I keep going back and forth on what my position will be during this conference. It was a year ago when we had our first case conference at Laketown Elementary. It was then that they had told me that the school's psychologist did not see anything in my daughter that would support our independent diagnoses and the previous school's IEP that we had brought along from Chicago. The IEP process in Chicago was so different than Laketown. In Chicago, the school system held my hand and partnered with our family. I safely trusted their opinions. Now, I am in a rural town. They are clueless about autism spectrum disorders. After digesting book after book and Googling the hell out of Autism, Asperger's, PDD-NOS, ADHD, Mood Disorders, Sensory Integration, Sensory Overload, Hyperlexia, Co-Morbidity, and the like, I am still a clueless parent when it comes to my own kids. I try to understand my rights as a parent, I try to remember conflict resolution, I try to realize my daughter's needs in the classroom. I am flying by the seat of my pants trying to parent my own children in the home, failing most of the time. It is impossible for me to educate and lead the school to help my daughter in the classroom, especially when they claim they don't see anything out of the ordinary.
The school's diagnosis stated that they didn't see anything that resembled autism. The psychologist suggested that I find counseling and parenting classes to help our conflict in the home.
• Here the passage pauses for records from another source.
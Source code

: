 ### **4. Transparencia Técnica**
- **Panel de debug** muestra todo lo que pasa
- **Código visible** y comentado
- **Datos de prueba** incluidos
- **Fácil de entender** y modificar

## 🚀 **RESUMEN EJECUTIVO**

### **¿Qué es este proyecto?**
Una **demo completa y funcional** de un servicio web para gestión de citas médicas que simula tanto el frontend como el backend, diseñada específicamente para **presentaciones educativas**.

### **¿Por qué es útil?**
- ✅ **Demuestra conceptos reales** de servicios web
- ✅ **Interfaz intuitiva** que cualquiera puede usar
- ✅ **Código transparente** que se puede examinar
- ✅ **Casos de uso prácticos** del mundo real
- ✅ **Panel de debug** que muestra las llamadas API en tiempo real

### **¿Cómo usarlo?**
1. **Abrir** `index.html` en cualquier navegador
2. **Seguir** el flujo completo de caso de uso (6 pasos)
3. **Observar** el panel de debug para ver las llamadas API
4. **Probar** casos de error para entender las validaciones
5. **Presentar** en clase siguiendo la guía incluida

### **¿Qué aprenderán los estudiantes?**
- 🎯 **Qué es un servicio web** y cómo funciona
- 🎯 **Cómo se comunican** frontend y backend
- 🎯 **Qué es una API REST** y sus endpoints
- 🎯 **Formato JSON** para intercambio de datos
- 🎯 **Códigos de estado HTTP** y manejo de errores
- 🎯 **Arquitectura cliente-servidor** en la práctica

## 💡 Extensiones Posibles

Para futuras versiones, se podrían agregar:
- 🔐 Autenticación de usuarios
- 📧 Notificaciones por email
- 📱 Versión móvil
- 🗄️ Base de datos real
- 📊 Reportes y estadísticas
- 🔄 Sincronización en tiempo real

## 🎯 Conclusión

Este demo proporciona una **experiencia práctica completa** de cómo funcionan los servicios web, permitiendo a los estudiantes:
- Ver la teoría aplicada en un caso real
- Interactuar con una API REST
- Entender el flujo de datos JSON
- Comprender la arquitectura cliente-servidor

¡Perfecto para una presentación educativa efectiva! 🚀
Sienna's Kindergarten teacher mentioned to me by email that she was so sad for Sienna. She suggested that Sienna was typical and the only thing wrong with her was that I had taken her to too many doctors for too many tests and that would result in a couple of sad days for her. She was referring the the week we had last spring when I couldn't get my five year old out of bed. She had no fever and no other illness that I could detect other than, dare I say it, depression. That saddens my heart to see my own daughter so limp that she isn't able to sit up to eat.
At our first case conference last fall, when they told me that nothing was wrong with my daughter, I was excited and more than ready to sign on the dotted line! "What? Nothing is wrong with Sienna?! Great!!! Coom-by-ya!" With pen in hand, I recalled a tip that I read on line about never agreeing or signing anything during an IEP meeting. Always take it home and sleep on it. That I did. And, but that night I had trouble sleeping. My youngest daughter was having a difficult night sleeping and whenever I would try to console her, I remembered what that counselor said about my parenting. I felt broken and nothing I did or didn't do could console my youngest. In fact, nothing I did or didn't do seemed right when I was trying to comfort Sienna all those sleepless nights during her infancy and toddler-hood.
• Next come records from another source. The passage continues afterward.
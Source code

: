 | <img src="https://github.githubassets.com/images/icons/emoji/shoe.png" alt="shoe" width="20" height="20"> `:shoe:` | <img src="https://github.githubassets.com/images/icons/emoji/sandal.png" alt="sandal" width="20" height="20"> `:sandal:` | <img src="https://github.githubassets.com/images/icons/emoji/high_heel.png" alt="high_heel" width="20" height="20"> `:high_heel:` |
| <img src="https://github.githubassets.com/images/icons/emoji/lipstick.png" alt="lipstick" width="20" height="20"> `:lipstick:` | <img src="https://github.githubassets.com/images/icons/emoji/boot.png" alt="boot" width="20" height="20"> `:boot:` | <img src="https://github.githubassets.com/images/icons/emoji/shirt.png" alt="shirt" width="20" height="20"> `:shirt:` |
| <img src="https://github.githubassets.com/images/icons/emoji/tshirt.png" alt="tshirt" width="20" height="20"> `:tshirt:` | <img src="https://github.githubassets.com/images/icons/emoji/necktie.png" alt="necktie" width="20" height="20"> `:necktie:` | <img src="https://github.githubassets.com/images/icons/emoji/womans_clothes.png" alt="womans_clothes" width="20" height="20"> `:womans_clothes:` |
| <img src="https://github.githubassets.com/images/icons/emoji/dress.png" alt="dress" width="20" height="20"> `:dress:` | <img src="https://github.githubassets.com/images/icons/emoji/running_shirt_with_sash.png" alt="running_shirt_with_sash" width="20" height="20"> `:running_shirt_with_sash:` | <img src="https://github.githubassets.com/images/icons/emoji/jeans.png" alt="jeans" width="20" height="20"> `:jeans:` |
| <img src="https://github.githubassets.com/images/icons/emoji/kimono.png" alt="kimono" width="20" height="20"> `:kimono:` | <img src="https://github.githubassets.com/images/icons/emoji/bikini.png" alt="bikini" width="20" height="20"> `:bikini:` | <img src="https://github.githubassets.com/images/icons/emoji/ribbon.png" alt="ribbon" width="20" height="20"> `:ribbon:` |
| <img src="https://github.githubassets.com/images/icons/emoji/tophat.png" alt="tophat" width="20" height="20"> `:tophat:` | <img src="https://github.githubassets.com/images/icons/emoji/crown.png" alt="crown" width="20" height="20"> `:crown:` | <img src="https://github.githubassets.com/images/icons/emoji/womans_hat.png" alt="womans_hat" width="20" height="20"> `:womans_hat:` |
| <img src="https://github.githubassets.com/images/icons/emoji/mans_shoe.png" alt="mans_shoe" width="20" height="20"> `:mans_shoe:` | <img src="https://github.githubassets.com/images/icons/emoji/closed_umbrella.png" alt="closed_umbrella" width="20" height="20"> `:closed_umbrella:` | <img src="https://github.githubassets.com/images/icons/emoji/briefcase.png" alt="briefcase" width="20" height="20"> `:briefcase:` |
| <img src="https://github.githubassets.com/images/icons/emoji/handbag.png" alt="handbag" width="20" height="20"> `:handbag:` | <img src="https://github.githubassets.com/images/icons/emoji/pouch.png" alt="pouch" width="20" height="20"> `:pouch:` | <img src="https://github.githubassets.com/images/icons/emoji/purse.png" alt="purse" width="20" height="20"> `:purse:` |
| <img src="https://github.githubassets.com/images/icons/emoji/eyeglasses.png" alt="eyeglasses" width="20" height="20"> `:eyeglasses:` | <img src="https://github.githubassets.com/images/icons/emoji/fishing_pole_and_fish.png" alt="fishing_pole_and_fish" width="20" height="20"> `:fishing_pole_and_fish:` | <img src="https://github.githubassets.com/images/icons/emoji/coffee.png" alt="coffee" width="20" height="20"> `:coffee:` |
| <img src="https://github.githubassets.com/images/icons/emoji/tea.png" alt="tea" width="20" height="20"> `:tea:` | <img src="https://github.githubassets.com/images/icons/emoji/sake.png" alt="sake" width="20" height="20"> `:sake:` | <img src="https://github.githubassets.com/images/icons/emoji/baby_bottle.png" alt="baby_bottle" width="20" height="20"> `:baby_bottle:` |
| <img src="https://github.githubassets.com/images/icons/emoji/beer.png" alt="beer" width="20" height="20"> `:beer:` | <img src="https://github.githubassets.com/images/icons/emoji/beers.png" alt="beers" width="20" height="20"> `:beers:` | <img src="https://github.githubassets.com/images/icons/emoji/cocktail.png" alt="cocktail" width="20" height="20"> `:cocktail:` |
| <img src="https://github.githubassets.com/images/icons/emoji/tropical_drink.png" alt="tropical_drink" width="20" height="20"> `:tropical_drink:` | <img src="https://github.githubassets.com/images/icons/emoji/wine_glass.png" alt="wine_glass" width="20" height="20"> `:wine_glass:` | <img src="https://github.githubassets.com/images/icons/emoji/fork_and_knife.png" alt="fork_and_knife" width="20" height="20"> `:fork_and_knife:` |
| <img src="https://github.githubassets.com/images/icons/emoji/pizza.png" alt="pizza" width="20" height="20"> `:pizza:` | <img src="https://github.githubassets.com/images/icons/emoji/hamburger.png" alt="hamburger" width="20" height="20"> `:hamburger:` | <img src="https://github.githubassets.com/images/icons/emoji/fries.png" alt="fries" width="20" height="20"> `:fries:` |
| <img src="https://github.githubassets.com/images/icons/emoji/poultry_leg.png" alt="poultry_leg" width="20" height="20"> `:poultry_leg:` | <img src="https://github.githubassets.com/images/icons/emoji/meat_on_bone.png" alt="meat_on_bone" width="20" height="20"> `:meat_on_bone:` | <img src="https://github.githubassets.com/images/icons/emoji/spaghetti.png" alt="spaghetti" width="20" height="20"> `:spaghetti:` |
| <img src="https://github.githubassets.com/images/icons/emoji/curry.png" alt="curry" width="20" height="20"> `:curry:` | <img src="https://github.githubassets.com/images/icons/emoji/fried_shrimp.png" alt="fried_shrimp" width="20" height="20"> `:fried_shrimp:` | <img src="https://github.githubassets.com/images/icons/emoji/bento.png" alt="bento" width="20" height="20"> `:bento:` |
The school seems to handle Sienna well. Sienna has been thriving since we have moved here. She gets in a high abilities program because she tested at the 99th percentile in reading and math. She has gotten 100s on her spelling tests. And, when asked, none of the recess aides or special ed or classroom teachers see anything out of the ordinary. They see a spunky, creative quirky styled little girl. And, isn't that what I want them to see?
Last year I spent so much energy fighting the case conference team. I turned my wheels in trying to convince them that something was wrong with her. I have decided that I don't want to do that any more. And, my therapist agrees so does my husband. On Monday, when we go in for our next case conference, they will most likely tell me again that Sienna doesn't need any services. That she is 'not eligible' for services. I think I will smile and simply say, "Her professional medical diagnoses, both privately submitted and the assessment acquired through the independent evaluation state that she has diagnoses that would allow services based on the IDEA. However, I agree that with all the intervention that we have been working on in the home in the past four years, Sienna is now thriving. We do have some goals for her that we would like your help with in the social arena for her and if I may consult with the teacher and counselor from time to time, I would appreciate that." And let it go. Let the school do what they need to.
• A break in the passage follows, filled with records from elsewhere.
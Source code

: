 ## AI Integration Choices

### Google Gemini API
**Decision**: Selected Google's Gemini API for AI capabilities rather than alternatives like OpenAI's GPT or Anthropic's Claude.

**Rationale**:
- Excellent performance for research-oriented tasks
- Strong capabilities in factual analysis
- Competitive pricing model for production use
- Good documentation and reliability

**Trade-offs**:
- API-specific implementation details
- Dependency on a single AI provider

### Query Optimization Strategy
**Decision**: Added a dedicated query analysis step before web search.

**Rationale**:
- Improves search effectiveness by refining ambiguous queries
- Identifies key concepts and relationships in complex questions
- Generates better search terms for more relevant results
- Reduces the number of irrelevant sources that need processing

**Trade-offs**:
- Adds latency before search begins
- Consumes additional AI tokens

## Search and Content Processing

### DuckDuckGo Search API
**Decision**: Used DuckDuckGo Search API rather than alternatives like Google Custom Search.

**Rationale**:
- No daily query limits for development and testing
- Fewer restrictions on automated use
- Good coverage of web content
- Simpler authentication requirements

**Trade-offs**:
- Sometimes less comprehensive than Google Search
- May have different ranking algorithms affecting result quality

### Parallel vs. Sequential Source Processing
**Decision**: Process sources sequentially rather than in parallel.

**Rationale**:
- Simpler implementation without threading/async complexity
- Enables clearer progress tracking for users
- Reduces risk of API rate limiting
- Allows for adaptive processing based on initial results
Afterall, I have a two year old who stays home with me who is on the autism spectrum. I need to reserve my energy for her. I can't lead the school in helping them recognize the early signs of Asperger's. I used to tell myself that God called me to this town to help the other parents who couldn't help themselves win the fight with the school system in helping their children on the spectrum. But I can now hardly manage my own family let alone advocate for the entire town. In God I trust.